*** Data for this exercise Section Begins ***

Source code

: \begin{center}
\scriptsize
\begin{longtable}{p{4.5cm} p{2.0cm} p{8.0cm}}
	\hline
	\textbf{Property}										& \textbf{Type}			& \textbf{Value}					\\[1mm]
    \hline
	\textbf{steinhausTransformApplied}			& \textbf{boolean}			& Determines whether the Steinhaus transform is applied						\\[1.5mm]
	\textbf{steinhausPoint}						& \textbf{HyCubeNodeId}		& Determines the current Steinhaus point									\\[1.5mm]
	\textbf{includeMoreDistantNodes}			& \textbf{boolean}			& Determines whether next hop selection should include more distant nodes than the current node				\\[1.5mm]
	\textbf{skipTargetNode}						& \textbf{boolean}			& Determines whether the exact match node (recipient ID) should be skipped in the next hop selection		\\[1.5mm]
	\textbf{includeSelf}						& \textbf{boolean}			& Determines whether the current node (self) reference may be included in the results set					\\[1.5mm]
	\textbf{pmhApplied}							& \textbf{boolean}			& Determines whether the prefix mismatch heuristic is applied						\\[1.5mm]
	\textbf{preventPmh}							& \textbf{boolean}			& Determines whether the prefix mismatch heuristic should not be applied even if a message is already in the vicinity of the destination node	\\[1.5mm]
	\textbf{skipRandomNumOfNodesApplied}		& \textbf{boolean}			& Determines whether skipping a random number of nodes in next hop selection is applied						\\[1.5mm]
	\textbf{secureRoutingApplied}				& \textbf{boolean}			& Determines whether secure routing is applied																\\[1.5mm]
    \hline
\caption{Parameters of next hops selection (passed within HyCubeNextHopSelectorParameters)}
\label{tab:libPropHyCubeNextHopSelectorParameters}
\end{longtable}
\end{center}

*** Data for this exercise Section Ends ***
*** Data for this exercise Section Begins ***

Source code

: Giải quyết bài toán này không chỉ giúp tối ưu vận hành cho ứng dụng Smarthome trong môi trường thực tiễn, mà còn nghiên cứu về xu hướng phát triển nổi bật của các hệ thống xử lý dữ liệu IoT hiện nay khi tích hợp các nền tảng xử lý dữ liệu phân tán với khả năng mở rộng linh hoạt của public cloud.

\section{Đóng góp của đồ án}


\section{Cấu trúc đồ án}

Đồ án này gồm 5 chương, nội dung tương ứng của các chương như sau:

*** Data for this exercise Section Ends ***

_What you have to do_:
Give back exactly the lines of the listing above that run from the line with "Determines the current" to the line with "Determines whether next", inclusive.

_Problem solution_:
	\textbf{steinhausPoint}						& \textbf{HyCubeNodeId}		& Determines the current Steinhaus point									\\[1.5mm]
	\textbf{includeMoreDistantNodes}			& \textbf{boolean}			& Determines whether next hop selection should include more distant nodes than the current node				\\[1.5mm]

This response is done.